#### Input
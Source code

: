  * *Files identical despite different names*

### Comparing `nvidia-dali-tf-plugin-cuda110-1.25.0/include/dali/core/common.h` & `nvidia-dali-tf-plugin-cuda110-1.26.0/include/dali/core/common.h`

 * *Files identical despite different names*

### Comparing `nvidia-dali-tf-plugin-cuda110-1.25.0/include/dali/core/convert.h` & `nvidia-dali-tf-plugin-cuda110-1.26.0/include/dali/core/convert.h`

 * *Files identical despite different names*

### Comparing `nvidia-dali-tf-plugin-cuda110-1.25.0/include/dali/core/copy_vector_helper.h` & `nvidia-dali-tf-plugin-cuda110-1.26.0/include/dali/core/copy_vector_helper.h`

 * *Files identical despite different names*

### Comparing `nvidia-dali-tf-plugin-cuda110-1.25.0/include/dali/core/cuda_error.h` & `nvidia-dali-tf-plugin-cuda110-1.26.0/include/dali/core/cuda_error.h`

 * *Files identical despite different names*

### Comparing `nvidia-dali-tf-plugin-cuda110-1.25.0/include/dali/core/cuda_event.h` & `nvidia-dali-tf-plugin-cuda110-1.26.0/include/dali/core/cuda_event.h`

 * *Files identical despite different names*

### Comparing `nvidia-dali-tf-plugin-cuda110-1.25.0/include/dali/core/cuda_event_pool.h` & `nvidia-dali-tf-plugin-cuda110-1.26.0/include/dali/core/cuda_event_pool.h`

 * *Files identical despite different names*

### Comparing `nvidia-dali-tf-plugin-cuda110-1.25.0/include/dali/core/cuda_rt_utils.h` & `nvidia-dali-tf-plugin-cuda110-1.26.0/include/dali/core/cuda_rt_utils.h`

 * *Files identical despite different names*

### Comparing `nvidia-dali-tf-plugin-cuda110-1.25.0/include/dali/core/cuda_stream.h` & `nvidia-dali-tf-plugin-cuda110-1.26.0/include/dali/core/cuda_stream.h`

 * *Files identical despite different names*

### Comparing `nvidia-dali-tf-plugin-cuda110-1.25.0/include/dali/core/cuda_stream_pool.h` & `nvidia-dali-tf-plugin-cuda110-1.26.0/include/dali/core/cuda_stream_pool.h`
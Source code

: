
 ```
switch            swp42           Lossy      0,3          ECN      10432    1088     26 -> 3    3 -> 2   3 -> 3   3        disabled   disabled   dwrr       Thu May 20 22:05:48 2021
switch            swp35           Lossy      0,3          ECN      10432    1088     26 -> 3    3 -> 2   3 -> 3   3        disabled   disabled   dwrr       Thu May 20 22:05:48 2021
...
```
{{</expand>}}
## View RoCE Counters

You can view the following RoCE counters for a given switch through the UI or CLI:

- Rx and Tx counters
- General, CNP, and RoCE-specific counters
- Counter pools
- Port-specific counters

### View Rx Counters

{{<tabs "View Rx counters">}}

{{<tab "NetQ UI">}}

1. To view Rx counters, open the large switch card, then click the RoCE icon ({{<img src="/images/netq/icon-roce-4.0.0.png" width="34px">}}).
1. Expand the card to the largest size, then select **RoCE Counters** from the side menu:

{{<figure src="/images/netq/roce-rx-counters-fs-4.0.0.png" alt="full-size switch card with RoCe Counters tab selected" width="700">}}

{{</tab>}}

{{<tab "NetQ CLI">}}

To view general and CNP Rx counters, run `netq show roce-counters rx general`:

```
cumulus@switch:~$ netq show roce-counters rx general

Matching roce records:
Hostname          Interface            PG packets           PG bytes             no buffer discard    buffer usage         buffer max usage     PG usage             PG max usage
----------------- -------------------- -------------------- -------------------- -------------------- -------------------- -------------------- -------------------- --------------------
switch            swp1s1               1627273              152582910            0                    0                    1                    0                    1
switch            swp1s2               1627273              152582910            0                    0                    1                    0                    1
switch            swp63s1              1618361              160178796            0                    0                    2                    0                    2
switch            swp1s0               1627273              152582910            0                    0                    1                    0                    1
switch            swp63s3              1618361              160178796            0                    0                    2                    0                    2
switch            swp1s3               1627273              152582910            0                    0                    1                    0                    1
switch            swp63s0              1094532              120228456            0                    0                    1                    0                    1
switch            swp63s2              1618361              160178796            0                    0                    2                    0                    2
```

#### Try it
Starting at the line above that contains "- Counter pools", write out each line exactly until the line that contains "1. Expand the" has been written, and stop there.

#### Result of this exercise
- Counter pools
- Port-specific counters

### View Rx Counters

{{<tabs "View Rx counters">}}

{{<tab "NetQ UI">}}

1. To view Rx counters, open the large switch card, then click the RoCE icon ({{<img src="/images/netq/icon-roce-4.0.0.png" width="34px">}}).
1. Expand the card to the largest size, then select **RoCE Counters** from the side menu:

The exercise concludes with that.